Suppose the federal courts run out of money in the current federal government shutdown? What happens to the Supreme Court?

The answer is that the Supreme Court will continue to perform its essential functions, including processing petitions, hearing oral arguments and deciding cases. But exactly how that will happen remains a work in progress.

The federal court system, including the Supreme Court, depends for its financing on the same budget and appropriations process as other parts of the federal government. Through the Administrative Office of the U.S. Courts, the entire federal judicial system submits an annual budget request that funds myriad functions from construction of new court buildings to repairs of existing facilities to salaries for federal defenders, judges, court staff and security personnel, to paying juror fees and more. The budget request for the current Fiscal Year 2019 was prepared in February 2018.

The Constitution says in Article I, Section 9, that any money to be spent from the U.S. Treasury must be the result of an appropriation by Congress. In the absence of such appropriations, a shutdown is triggered. When Congress and President Donald Trump failed to agree on legislation to fund numerous federal agencies, the judicial budget was among those left on the table, leading to the current crisis.

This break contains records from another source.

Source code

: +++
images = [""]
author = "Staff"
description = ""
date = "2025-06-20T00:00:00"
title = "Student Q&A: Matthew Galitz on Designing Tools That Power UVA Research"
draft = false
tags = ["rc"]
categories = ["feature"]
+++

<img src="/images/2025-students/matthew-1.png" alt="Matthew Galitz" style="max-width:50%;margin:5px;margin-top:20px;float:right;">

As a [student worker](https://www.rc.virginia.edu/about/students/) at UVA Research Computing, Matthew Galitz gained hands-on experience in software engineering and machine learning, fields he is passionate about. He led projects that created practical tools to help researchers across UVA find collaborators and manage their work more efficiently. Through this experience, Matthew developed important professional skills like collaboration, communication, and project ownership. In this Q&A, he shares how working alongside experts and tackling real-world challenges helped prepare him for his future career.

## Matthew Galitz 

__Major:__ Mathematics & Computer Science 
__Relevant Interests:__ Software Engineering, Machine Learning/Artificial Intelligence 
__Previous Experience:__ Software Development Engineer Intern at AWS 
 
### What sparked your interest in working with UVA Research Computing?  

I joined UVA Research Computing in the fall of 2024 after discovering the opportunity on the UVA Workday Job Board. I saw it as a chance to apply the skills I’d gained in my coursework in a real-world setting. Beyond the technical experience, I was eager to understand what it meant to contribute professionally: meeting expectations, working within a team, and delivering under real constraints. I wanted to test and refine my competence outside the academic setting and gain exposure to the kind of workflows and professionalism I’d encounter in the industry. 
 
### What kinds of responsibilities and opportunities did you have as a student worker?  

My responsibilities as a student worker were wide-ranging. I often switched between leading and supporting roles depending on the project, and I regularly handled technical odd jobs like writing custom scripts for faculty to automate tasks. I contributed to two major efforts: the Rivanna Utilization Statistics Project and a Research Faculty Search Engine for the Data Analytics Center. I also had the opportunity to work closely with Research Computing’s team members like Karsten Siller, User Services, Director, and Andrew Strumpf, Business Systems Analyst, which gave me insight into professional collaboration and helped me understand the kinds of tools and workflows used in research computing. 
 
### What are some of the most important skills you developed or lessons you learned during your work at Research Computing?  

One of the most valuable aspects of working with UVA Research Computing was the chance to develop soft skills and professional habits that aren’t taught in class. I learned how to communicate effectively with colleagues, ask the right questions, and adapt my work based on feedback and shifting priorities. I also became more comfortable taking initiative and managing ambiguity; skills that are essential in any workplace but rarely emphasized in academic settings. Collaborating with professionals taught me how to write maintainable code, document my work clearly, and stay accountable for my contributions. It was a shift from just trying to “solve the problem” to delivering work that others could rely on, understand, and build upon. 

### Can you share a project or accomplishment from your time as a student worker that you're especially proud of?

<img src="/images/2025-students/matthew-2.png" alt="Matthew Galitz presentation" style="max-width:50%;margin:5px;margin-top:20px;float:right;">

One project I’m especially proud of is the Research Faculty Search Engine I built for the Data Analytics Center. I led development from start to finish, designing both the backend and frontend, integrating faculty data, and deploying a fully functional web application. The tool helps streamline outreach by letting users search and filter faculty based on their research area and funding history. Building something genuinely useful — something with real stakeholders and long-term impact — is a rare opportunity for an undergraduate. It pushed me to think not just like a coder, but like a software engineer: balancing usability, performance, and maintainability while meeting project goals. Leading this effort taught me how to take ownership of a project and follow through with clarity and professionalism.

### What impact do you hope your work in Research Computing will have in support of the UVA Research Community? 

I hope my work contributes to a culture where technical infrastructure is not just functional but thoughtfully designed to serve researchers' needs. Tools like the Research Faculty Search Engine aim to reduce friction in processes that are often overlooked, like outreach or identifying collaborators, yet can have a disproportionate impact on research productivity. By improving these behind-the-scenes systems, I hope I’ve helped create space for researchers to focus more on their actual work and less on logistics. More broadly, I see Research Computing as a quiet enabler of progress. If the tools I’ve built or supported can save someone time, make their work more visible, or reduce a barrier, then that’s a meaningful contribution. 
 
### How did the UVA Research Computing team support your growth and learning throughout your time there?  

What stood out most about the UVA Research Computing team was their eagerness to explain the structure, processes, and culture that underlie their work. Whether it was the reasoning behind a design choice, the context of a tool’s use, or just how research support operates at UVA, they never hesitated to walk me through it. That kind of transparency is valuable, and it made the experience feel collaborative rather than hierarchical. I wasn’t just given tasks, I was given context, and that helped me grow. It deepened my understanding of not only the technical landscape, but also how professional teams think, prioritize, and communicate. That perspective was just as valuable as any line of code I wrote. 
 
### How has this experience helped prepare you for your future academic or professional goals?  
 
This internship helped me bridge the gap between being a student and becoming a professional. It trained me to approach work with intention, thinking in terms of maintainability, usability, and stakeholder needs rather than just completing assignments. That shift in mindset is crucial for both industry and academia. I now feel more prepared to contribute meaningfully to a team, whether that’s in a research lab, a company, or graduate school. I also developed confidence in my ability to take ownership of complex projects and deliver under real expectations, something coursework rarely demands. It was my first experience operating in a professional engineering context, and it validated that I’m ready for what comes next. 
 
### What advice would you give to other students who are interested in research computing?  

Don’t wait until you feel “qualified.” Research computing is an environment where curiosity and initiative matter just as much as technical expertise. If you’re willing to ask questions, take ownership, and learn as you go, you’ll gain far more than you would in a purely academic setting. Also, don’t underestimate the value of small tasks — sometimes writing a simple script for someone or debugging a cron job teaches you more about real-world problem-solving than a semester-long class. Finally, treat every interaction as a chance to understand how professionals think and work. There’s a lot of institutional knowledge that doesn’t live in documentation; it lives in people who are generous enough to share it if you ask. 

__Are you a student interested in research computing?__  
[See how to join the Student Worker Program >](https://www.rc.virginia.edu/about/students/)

The federal court system has continued to operate by imposing some cost-cutting measures and by relying on non-appropriations revenue raised through fees that litigants pay to file their cases in federal courts. Typically, to file a civil lawsuit in federal district court, a litigant must pay a $400 filing fee. To appeal to a federal appeals court, the docketing charge is $500. To file a petition in the Supreme Court, a petitioner must pay a $300 fee. These fees may be waived for those who cannot afford to pay them.

The Administrative Office, which supports the work of the federal courts and is also funded from the judiciary budget, has put out a series of advisory statements estimating how long the federal courts can sustain operations with no appropriation and just based on court fees and cost-cutting. Earlier this week, the Administrative Office said the funds would run out after next Thursday, January 31.

What does that mean for the federal courts? For the Supreme Court? Like many legal questions, the answer is complicated.

What happens in a government shutdown is governed to some degree by a federal law, the Anti-Deficiency Act. This law has its roots in the late 19th century and has been revised numerous times since the early 1900s. Essentially the Anti-Deficiency Act says the federal government cannot spend money that has not yet been appropriated. It also says the federal government generally cannot have workers volunteering their time. There are exceptions to the Anti-Deficiency Act. Specifically, the law says that workers may volunteer or continue employment if necessary for “emergencies involving the safety of human life or the protection of property.”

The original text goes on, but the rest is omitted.